WHAT THE TASK ASKS: Look for the string "note" in the listing below and copy every line in which it appears.

Start of DATA RECORDS

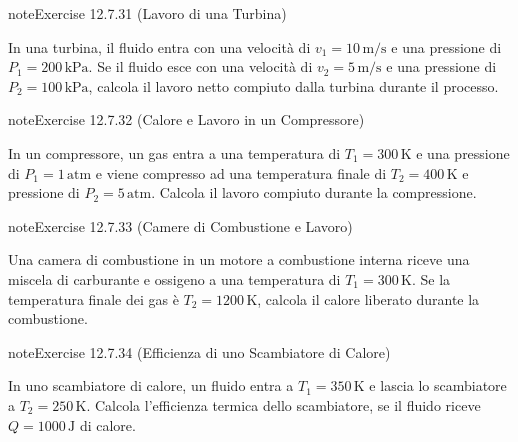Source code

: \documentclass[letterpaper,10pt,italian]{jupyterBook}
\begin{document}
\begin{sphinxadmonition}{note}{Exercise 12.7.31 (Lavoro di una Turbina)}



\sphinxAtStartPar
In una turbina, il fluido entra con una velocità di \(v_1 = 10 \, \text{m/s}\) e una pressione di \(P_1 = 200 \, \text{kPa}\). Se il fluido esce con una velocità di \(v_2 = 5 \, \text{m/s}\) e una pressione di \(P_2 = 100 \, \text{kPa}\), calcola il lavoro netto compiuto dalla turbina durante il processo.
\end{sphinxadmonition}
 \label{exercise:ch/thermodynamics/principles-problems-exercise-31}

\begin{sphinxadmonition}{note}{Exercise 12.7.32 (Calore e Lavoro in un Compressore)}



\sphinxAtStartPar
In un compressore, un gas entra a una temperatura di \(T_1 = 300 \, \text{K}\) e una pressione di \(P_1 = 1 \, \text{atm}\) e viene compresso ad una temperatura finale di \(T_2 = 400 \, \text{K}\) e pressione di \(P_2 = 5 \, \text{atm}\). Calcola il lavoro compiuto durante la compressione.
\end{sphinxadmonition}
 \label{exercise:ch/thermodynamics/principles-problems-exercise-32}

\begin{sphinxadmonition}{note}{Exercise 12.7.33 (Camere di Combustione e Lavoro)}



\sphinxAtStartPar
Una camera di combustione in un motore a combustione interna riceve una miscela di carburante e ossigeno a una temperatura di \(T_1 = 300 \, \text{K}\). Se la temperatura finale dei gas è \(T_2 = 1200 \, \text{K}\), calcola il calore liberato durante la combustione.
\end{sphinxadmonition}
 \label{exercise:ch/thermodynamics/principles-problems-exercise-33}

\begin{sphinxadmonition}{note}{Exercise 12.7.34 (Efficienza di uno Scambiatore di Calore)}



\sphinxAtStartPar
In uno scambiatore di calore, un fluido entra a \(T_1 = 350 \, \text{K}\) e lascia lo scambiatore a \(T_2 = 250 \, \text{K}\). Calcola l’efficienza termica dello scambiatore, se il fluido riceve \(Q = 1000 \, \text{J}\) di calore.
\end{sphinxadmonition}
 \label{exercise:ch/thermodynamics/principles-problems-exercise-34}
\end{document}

End of DATA RECORDS

EXPECTED ANSWER:
\begin{sphinxadmonition}{note}{Exercise 12.7.31 (Lavoro di una Turbina)}
\begin{sphinxadmonition}{note}{Exercise 12.7.32 (Calore e Lavoro in un Compressore)}
\begin{sphinxadmonition}{note}{Exercise 12.7.33 (Camere di Combustione e Lavoro)}
\begin{sphinxadmonition}{note}{Exercise 12.7.34 (Efficienza di uno Scambiatore di Calore)}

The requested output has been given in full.